Hi all, I have been trying to write a program to search for specific proteins in an organisms genome using Biopython, but i have had some trouble in getting results. I am new to programing and my program gives me the error:
File "/Users/brendanreilly/anaconda/lib/python3.5/site-packages/Bio/Blast/NCBIXML.py", line 572, in parse text = handle.read(BLOCK)
AttributeError: 'str' object has no attribute 'read'
I think that my program is having trouble parsing my blast output but i am not sure. this is how i set up my blast and parse:
from Bio.Seq import Seq
from Bio.Alphabet import IUPAC
from Bio.Blast import NCBIWWW
resultclk = NCBIWWW.qblast(program="blastp", database="refseq_genomic", sequence="clk, nemo" , entrez_query="txid743[ORGN]")
resultclk
#stdout, stderr = resultclk()
save_clk = open("clk.xml", "w")
save_clk.write(resultclk.read())
save_clk.close()
#resultclk.close()
#resultclk = open("clk_1.xml")
from Bio.Blast import NCBIXML
blast_records = NCBIXML.parse("save_clk")
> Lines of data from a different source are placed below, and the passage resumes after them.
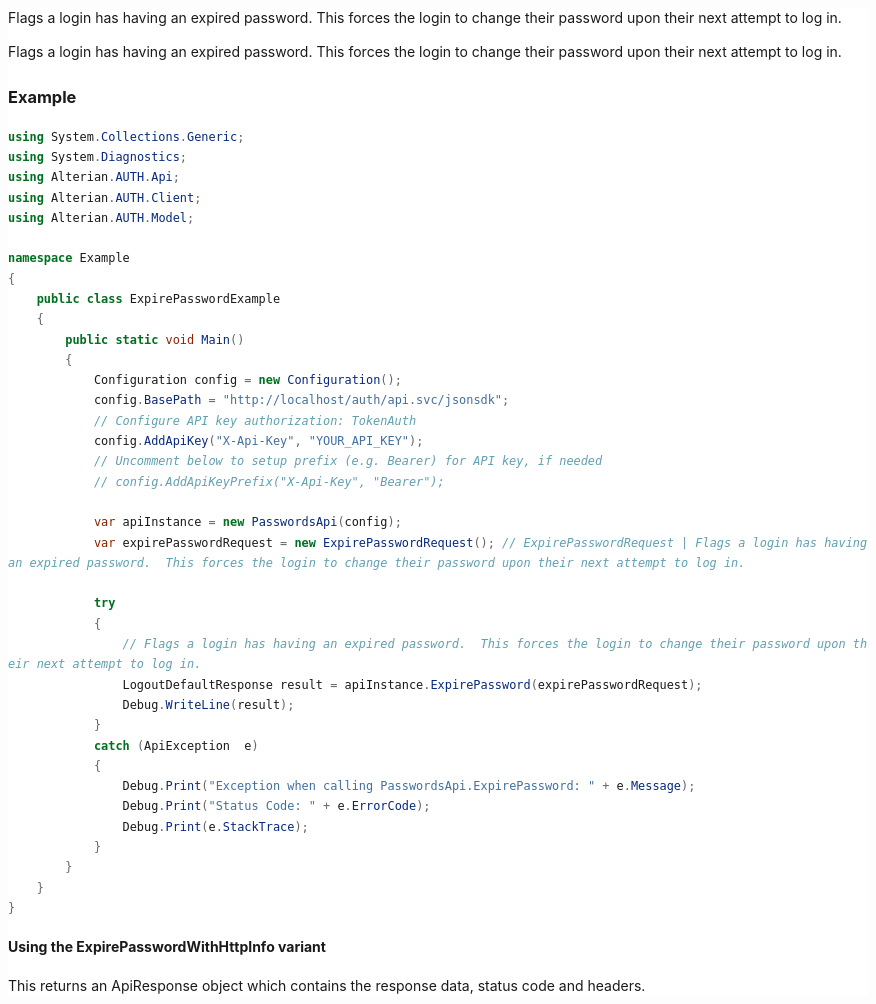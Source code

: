 Flags a login has having an expired password.  This forces the login to change their password upon their next attempt to log in.

Flags a login has having an expired password.  This forces the login to change their password upon their next attempt to log in.

### Example
```csharp
using System.Collections.Generic;
using System.Diagnostics;
using Alterian.AUTH.Api;
using Alterian.AUTH.Client;
using Alterian.AUTH.Model;

namespace Example
{
    public class ExpirePasswordExample
    {
        public static void Main()
        {
            Configuration config = new Configuration();
            config.BasePath = "http://localhost/auth/api.svc/jsonsdk";
            // Configure API key authorization: TokenAuth
            config.AddApiKey("X-Api-Key", "YOUR_API_KEY");
            // Uncomment below to setup prefix (e.g. Bearer) for API key, if needed
            // config.AddApiKeyPrefix("X-Api-Key", "Bearer");

            var apiInstance = new PasswordsApi(config);
            var expirePasswordRequest = new ExpirePasswordRequest(); // ExpirePasswordRequest | Flags a login has having an expired password.  This forces the login to change their password upon their next attempt to log in.

            try
            {
                // Flags a login has having an expired password.  This forces the login to change their password upon their next attempt to log in.
                LogoutDefaultResponse result = apiInstance.ExpirePassword(expirePasswordRequest);
                Debug.WriteLine(result);
            }
            catch (ApiException  e)
            {
                Debug.Print("Exception when calling PasswordsApi.ExpirePassword: " + e.Message);
                Debug.Print("Status Code: " + e.ErrorCode);
                Debug.Print(e.StackTrace);
            }
        }
    }
}
```

#### Using the ExpirePasswordWithHttpInfo variant
This returns an ApiResponse object which contains the response data, status code and headers.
for blast_record in blast_records:
for alignment in blast_record.alignments:
for hsp in alignment.hsps:
print('****Alignment****')
print('sequence:', alignment.title)
print('length:', alignment.length)
print('score:', hsp.score)
print('gaps:', hsp.gaps)
print('e-value:', hsp.expect)
print(hsp.query[0:90] +'...')
print(hsp.match[0:90] +'...')
print(hsp.subject[0:90] +'...')
resultclk.close()
I made the protein sequences Seq objects(clk and demo) so i did not include them here to save space but they are in the code. not really sure what the problem is or how to fix it but I was hoping someone might know where i when wrong.
thank you
There are no dumb questions :)